Make your moments of connection count. Do things that will release oxytocin—the feel-good bonding hormone—into your system and that of those you’re connecting with, too. The #1 way to do that is through physical touch, but when that’s not an option, these work, too:

  • Presence. Cool, huh? One of my favorite things to blog about actually releases feel-good chemicals! Be fully present. Make eye contact. Hold space. Listen. Give the gift of attention.
  • Send a surprise gift. A gift card, flowers, something funny or helpful. Even a handwritten note can be a gift.
  • Check in. It’s how you “touch” long-distance. Show empathy and compassion. Share yourself.
  • Say, “I love you.” Okay, that might not be advisable in a work setting! But do speak from the heart instead of depersonalizing your communication. Say, “I appreciate that,” or, “I like the way you handled that,” or “That meant a lot to me.”

 

Fairness

Human beings want to know exchanges are fair. You don’t want to get the short end of the stick. Crises don’t affect individuals the same way, which immediately promotes a sense of unfairness. One way to provide fairness is to be very clear in your intentions and your expectations of others. When others don’t know the parameters, they interpret, and that leaves room for “shoulds” and “coulds” and “woulds.” Say what you mean and mean what you say.

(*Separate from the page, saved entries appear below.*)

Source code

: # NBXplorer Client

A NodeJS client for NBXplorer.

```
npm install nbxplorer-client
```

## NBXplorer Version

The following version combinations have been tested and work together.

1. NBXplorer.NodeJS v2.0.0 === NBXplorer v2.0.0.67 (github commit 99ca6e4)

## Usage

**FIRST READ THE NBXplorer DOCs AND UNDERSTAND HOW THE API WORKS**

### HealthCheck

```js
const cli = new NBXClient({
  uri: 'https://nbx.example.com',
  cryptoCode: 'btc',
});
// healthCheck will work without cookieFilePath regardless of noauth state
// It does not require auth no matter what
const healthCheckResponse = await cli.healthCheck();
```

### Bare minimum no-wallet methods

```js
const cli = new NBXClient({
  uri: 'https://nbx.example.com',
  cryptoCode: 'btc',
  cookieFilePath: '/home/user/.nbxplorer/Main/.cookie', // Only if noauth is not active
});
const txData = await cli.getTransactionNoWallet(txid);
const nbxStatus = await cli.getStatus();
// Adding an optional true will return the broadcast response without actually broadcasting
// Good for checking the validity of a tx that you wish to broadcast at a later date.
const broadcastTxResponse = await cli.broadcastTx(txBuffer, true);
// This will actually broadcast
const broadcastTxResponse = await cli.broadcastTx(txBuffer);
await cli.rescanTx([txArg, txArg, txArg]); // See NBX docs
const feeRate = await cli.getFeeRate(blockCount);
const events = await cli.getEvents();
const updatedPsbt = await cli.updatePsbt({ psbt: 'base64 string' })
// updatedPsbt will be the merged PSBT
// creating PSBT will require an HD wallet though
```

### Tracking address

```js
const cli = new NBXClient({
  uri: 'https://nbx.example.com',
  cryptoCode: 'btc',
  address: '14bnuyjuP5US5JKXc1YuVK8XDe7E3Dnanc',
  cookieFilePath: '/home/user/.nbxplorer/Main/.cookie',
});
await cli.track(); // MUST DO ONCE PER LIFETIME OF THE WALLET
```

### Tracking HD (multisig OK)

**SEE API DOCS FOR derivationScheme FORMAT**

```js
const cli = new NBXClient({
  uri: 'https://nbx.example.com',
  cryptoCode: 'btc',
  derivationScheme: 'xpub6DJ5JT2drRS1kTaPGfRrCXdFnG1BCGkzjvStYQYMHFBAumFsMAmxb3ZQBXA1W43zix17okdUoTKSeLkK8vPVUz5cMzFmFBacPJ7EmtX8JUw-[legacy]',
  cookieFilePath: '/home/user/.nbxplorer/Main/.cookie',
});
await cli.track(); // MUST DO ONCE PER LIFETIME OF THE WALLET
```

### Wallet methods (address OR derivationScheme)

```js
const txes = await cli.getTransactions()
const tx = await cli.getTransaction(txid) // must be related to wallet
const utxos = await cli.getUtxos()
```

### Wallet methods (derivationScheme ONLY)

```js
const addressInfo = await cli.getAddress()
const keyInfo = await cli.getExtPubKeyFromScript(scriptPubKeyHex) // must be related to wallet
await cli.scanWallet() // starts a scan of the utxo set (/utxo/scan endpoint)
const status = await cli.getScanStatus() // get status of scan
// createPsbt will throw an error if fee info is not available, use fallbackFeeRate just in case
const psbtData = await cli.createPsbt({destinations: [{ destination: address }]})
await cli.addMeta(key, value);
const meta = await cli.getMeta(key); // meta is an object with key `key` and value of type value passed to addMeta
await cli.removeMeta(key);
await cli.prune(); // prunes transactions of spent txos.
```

Also, check for biases and favoritism. It’s a common human condition, so you’re likely afflicted along with the rest of us. It takes humility and self-assurance—opposite sides of the same coin—to open your eyes to blind spots. Be brave and do it, if you truly want to provide safety for others.

 

I wouldn’t say leadership is ever easy, even in good times. Yet it’s during the hard times that you prove your worth. To weather the storm, provide status, certainty, autonomy, relatedness, and fairness. Provide them for yourself; provide them for others. It’s the only way to create enough safety to move forward.

 

Change your communication, change your life.